Specific stories have been written for one, two or three Donadodoos (all the stories were written specifically for The Donadodoo by Patrick Corillon), resulting in shows lasting 20, 40 and 60 minutes respectively, each designed for an audience of up to 120 people. These shows can take place on a theatre stage, in a museum hall or within a library.
The Donadodoo: At the Crossroads of the Arts
The Donadodoo can be considered a musical instrument that produces subtle and varied sounds as pages open and close, paper slides across wood, and, when there are children in the room, as they whisper while reading aloud.
The Donadodoo contains a touch of utopia in the sense that it seeks to approach the ‘Absolute Book’ dreamed of by Stéphane Mallarmé. But it can also be considered an authentic design object; a ‘reading machine’ based on principles of production and distribution, balance between form and content, and the search for simple and intuitive functionality.
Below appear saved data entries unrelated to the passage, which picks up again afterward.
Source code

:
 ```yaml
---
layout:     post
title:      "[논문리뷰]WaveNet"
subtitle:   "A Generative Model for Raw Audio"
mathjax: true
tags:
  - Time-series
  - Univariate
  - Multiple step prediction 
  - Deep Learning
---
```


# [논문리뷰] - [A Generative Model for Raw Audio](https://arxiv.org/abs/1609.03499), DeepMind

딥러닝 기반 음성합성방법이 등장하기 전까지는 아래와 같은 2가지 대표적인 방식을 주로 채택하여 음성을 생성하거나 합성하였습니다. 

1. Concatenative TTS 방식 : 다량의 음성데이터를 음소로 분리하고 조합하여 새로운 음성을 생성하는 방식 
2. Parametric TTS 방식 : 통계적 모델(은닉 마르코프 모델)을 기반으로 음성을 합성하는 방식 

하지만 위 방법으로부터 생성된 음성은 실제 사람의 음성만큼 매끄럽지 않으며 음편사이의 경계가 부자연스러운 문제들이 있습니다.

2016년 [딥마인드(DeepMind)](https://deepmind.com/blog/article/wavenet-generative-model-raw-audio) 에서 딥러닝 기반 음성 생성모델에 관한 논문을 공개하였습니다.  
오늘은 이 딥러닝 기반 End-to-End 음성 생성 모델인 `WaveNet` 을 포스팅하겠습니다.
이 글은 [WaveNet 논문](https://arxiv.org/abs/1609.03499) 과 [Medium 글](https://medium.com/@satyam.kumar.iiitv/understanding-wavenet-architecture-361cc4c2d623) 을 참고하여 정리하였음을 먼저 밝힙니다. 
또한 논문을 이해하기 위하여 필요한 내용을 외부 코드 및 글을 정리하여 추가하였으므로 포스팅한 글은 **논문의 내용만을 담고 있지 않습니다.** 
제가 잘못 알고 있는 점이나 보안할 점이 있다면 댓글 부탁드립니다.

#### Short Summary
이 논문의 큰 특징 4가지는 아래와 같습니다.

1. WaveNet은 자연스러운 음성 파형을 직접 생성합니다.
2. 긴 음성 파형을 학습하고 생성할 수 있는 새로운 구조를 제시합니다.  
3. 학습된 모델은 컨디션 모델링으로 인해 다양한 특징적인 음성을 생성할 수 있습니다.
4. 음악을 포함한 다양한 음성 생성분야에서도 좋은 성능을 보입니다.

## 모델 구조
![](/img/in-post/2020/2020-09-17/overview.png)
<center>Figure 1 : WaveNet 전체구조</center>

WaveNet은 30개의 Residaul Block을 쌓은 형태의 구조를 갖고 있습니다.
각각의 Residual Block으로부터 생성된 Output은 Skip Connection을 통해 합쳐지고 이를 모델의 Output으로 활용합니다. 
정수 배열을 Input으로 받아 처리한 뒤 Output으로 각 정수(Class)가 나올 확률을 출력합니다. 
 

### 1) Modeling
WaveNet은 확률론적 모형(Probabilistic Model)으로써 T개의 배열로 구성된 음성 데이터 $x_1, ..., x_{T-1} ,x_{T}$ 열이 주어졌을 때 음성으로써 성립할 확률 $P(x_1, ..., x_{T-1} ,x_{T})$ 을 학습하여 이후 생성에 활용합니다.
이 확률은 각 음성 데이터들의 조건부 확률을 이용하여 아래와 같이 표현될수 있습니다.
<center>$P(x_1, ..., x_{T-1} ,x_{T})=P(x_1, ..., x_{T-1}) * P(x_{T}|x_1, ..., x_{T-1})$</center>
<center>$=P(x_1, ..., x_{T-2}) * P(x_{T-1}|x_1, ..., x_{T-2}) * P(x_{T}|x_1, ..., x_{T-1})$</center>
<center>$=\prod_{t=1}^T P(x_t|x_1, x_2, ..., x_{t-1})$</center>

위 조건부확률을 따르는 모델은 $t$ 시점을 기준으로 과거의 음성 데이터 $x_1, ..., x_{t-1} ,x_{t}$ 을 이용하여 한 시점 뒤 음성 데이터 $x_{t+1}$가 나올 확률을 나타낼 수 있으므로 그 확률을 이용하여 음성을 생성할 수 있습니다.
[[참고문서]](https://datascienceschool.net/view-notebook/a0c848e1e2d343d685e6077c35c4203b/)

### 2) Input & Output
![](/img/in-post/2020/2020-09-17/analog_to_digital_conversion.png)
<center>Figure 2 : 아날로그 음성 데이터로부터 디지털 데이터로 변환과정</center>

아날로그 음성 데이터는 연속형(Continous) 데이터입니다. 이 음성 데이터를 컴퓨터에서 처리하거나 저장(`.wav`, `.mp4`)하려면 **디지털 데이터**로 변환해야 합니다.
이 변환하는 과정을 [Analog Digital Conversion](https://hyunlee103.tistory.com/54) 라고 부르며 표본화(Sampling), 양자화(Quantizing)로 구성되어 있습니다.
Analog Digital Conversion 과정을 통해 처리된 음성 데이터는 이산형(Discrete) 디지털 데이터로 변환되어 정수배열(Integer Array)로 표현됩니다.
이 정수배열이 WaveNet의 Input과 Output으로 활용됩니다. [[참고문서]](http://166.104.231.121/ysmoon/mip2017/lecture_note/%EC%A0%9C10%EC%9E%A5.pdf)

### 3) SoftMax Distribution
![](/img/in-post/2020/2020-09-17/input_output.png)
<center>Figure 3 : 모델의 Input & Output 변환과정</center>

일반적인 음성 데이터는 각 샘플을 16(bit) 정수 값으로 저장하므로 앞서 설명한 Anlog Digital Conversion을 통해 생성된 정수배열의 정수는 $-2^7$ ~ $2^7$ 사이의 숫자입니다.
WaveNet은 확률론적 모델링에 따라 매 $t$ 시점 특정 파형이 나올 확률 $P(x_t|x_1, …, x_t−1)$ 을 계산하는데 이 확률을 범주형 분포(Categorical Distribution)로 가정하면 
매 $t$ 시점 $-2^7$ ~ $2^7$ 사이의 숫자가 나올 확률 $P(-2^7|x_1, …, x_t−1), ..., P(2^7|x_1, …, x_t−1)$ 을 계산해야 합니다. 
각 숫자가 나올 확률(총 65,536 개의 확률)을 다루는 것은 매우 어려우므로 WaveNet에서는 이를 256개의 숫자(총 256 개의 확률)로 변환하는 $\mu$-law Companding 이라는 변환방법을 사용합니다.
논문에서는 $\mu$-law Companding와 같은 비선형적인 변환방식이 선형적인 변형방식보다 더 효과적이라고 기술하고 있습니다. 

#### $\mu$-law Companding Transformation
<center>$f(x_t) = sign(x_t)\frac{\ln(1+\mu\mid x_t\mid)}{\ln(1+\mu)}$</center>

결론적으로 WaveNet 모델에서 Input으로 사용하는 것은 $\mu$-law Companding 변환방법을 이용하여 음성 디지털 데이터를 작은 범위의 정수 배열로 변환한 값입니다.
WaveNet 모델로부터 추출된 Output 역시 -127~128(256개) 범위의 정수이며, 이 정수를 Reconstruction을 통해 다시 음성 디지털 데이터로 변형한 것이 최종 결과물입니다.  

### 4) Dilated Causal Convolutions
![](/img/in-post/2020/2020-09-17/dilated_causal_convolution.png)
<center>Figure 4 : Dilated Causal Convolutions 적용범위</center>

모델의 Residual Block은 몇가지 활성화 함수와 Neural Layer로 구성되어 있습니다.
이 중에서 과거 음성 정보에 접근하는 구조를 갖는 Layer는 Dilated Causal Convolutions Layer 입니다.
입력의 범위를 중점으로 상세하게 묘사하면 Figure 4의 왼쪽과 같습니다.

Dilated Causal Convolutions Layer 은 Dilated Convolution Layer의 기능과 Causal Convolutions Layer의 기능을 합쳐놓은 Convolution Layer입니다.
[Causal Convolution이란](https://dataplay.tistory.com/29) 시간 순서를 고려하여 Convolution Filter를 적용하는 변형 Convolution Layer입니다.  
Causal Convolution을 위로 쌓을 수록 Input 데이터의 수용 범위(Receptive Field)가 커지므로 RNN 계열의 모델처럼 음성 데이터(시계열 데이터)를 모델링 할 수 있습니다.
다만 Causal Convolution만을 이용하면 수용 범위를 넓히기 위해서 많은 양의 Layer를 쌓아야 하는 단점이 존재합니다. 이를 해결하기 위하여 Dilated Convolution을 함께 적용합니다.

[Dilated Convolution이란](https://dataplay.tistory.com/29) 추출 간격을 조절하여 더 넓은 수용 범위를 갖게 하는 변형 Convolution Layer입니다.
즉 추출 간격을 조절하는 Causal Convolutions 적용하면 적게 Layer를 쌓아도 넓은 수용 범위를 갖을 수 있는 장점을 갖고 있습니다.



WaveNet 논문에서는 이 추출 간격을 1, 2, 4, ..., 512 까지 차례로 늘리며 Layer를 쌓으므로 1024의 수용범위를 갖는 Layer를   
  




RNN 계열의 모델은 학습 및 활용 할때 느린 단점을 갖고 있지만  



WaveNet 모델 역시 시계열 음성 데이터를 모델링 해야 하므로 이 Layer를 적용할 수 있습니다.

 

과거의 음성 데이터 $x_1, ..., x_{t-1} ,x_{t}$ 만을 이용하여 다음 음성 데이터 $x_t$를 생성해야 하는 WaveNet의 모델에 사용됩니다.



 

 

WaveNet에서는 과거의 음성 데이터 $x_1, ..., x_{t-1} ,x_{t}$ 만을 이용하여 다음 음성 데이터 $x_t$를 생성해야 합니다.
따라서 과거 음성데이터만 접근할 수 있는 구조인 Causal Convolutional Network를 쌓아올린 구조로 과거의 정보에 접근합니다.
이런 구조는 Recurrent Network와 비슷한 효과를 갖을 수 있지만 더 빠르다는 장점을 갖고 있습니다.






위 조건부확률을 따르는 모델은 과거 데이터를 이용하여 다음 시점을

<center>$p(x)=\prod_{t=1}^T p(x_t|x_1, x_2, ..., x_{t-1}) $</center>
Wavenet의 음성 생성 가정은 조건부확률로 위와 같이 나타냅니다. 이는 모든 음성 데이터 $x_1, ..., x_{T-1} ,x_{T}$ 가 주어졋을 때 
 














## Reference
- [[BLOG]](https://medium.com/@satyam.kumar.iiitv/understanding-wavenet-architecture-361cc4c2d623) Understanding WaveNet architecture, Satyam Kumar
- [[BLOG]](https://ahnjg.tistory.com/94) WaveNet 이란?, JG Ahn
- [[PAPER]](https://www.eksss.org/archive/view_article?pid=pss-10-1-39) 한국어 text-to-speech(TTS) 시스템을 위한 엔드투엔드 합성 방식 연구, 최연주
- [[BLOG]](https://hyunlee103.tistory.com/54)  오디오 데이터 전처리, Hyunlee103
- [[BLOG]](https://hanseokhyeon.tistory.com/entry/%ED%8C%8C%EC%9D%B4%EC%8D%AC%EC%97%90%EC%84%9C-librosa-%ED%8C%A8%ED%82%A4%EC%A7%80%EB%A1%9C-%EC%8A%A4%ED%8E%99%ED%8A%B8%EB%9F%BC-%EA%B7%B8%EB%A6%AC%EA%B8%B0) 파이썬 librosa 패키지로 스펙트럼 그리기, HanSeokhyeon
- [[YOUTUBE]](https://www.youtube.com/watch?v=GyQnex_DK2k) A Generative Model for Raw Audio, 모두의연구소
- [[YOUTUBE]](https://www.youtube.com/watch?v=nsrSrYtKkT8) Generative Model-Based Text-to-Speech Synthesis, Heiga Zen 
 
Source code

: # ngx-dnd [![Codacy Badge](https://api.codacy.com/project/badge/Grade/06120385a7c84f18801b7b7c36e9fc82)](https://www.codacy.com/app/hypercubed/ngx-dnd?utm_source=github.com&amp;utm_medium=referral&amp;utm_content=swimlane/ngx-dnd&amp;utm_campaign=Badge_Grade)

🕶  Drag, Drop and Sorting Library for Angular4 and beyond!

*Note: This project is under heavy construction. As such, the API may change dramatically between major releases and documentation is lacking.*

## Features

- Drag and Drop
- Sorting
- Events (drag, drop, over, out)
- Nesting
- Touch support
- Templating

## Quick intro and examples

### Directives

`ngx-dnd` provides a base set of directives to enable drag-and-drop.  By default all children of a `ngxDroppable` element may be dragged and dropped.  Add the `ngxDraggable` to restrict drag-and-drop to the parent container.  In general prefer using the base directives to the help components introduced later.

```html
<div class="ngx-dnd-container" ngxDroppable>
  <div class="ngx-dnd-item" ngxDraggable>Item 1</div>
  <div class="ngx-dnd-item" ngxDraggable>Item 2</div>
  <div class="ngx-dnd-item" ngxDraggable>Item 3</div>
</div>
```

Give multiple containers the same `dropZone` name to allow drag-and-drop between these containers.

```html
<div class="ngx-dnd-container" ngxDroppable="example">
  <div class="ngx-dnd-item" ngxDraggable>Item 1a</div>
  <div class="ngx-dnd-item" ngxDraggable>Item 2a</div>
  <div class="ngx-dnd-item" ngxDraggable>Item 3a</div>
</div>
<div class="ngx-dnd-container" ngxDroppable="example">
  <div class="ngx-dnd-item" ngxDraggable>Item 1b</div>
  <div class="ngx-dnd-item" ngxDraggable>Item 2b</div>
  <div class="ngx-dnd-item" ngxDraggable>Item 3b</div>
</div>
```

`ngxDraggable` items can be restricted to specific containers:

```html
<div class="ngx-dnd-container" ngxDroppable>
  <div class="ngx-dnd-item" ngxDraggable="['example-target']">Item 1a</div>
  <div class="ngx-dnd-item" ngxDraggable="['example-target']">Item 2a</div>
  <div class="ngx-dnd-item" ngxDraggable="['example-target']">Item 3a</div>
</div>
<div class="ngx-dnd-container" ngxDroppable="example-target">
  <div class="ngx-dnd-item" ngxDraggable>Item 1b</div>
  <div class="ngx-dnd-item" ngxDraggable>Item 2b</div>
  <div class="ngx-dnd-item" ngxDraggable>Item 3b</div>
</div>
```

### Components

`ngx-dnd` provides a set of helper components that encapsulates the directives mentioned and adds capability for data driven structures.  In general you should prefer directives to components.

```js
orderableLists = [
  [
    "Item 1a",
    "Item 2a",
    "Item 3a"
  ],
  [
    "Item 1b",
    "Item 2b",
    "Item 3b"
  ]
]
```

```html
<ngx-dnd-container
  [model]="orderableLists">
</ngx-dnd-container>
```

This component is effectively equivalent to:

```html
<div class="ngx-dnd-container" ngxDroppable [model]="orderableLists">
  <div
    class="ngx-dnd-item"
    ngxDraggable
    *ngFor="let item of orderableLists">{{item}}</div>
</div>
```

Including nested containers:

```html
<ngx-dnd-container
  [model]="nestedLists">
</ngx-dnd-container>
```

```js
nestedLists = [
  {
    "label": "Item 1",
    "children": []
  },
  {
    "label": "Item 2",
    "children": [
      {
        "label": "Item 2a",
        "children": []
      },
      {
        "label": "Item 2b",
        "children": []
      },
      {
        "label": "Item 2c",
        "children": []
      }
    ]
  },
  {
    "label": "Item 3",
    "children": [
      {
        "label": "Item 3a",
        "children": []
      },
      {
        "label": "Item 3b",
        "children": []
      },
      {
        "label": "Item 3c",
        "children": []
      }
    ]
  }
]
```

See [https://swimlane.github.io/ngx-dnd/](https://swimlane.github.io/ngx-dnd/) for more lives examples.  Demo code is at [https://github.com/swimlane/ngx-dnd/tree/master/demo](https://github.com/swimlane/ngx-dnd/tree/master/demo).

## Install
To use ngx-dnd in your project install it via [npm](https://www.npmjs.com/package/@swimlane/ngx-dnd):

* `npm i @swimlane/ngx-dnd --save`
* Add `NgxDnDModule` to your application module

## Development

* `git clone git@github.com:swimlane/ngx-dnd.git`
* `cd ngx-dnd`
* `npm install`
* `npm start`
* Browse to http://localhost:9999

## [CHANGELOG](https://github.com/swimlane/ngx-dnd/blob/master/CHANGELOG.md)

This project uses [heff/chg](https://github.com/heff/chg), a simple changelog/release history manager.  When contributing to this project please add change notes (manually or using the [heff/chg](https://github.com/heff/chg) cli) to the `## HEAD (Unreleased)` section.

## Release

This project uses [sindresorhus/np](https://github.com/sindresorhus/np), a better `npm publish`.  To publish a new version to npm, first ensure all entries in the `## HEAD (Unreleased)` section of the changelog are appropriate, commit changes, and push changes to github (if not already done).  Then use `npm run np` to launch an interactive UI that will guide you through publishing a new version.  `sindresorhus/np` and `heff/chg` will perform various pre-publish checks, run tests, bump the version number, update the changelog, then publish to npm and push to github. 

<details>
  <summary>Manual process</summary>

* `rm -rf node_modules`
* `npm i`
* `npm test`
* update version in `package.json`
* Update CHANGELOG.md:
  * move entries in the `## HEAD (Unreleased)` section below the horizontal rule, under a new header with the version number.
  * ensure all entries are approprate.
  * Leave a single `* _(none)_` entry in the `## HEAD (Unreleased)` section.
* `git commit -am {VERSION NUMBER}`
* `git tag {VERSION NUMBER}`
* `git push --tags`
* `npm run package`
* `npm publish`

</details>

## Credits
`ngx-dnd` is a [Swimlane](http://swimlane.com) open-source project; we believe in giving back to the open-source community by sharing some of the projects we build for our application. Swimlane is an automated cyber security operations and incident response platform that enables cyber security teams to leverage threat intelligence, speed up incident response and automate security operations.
While the Donadodoo is an innovation in the world of printed paper, it is nevertheless based on deep-rooted traditions in both the West and the East. When folded, the pages reveal coloured letters like birds in an aviary; when unfolded, regardless of the direction of reading specific to the writing system, they give a crucial role to the art of calligraphy or typography. The nature of the paper used, the simplicity of the wooden furniture (assembled without a single screw), the stories themselves (fables in which animals and humans are placed in an allegorical universe) – all these elements call on Donadodoo to seek out opportunities for exchange between different cultures around the world: paper-making based on each culture’s expertise, presentation of stories in the writing of the host country (Arabic, Japanese, Devanagari, Thai, Hanja, etc.).